++++ Dataset content

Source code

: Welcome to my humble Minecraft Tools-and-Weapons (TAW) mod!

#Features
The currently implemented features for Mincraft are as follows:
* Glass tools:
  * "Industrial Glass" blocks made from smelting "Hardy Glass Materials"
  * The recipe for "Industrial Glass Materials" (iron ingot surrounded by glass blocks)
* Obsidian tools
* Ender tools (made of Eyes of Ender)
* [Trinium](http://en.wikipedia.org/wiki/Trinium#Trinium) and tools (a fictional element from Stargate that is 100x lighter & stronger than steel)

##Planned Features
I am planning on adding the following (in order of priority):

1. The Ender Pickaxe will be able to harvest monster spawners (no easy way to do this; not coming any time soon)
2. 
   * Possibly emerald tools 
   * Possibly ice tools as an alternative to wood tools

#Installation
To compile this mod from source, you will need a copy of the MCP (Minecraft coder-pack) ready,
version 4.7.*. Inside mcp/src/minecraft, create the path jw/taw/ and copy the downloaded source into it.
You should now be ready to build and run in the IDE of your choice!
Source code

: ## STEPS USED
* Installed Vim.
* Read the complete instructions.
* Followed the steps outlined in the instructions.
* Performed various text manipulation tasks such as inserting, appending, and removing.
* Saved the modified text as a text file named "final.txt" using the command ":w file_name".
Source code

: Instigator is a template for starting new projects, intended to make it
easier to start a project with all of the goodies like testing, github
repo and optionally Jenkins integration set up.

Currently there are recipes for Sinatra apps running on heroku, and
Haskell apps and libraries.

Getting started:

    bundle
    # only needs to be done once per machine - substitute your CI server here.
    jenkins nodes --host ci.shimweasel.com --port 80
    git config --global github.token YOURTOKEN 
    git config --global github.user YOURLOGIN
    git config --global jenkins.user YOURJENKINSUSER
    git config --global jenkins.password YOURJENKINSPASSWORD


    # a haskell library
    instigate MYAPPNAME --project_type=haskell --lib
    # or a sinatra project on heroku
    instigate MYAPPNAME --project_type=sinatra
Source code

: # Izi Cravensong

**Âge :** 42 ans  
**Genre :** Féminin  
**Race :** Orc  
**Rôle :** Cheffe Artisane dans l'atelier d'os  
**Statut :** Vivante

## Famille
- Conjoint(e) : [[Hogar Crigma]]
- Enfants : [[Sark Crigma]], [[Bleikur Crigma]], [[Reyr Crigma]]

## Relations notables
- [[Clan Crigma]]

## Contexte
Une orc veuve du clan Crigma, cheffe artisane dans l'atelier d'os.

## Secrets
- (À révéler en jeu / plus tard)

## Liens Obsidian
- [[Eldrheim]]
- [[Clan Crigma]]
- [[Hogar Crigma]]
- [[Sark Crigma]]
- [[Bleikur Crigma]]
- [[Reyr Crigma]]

++++++++

▸ Your assignment: This exercise calls for an exact reproduction of the material.

▸ Exercise solution:
Source code

: Welcome to my humble Minecraft Tools-and-Weapons (TAW) mod!

#Features
The currently implemented features for Mincraft are as follows:
* Glass tools:
  * "Industrial Glass" blocks made from smelting "Hardy Glass Materials"
  * The recipe for "Industrial Glass Materials" (iron ingot surrounded by glass blocks)
* Obsidian tools
* Ender tools (made of Eyes of Ender)
* [Trinium](http://en.wikipedia.org/wiki/Trinium#Trinium) and tools (a fictional element from Stargate that is 100x lighter & stronger than steel)

##Planned Features
I am planning on adding the following (in order of priority):

1. The Ender Pickaxe will be able to harvest monster spawners (no easy way to do this; not coming any time soon)
2. 
   * Possibly emerald tools 
   * Possibly ice tools as an alternative to wood tools

#Installation
To compile this mod from source, you will need a copy of the MCP (Minecraft coder-pack) ready,
version 4.7.*. Inside mcp/src/minecraft, create the path jw/taw/ and copy the downloaded source into it.
You should now be ready to build and run in the IDE of your choice!
Source code

: ## STEPS USED
* Installed Vim.
* Read the complete instructions.
* Followed the steps outlined in the instructions.
* Performed various text manipulation tasks such as inserting, appending, and removing.
* Saved the modified text as a text file named "final.txt" using the command ":w file_name".
Source code

: Instigator is a template for starting new projects, intended to make it
easier to start a project with all of the goodies like testing, github
repo and optionally Jenkins integration set up.

Currently there are recipes for Sinatra apps running on heroku, and
Haskell apps and libraries.

Getting started:

    bundle
    # only needs to be done once per machine - substitute your CI server here.
    jenkins nodes --host ci.shimweasel.com --port 80
    git config --global github.token YOURTOKEN 
    git config --global github.user YOURLOGIN
    git config --global jenkins.user YOURJENKINSUSER
    git config --global jenkins.password YOURJENKINSPASSWORD


    # a haskell library
    instigate MYAPPNAME --project_type=haskell --lib
    # or a sinatra project on heroku
    instigate MYAPPNAME --project_type=sinatra
Source code

: # Izi Cravensong

**Âge :** 42 ans  
**Genre :** Féminin  
**Race :** Orc  
**Rôle :** Cheffe Artisane dans l'atelier d'os  
**Statut :** Vivante

## Famille
- Conjoint(e) : [[Hogar Crigma]]
- Enfants : [[Sark Crigma]], [[Bleikur Crigma]], [[Reyr Crigma]]

## Relations notables
- [[Clan Crigma]]

## Contexte
Une orc veuve du clan Crigma, cheffe artisane dans l'atelier d'os.

## Secrets
- (À révéler en jeu / plus tard)

## Liens Obsidian
- [[Eldrheim]]
- [[Clan Crigma]]
- [[Hogar Crigma]]
- [[Sark Crigma]]
- [[Bleikur Crigma]]
- [[Reyr Crigma]]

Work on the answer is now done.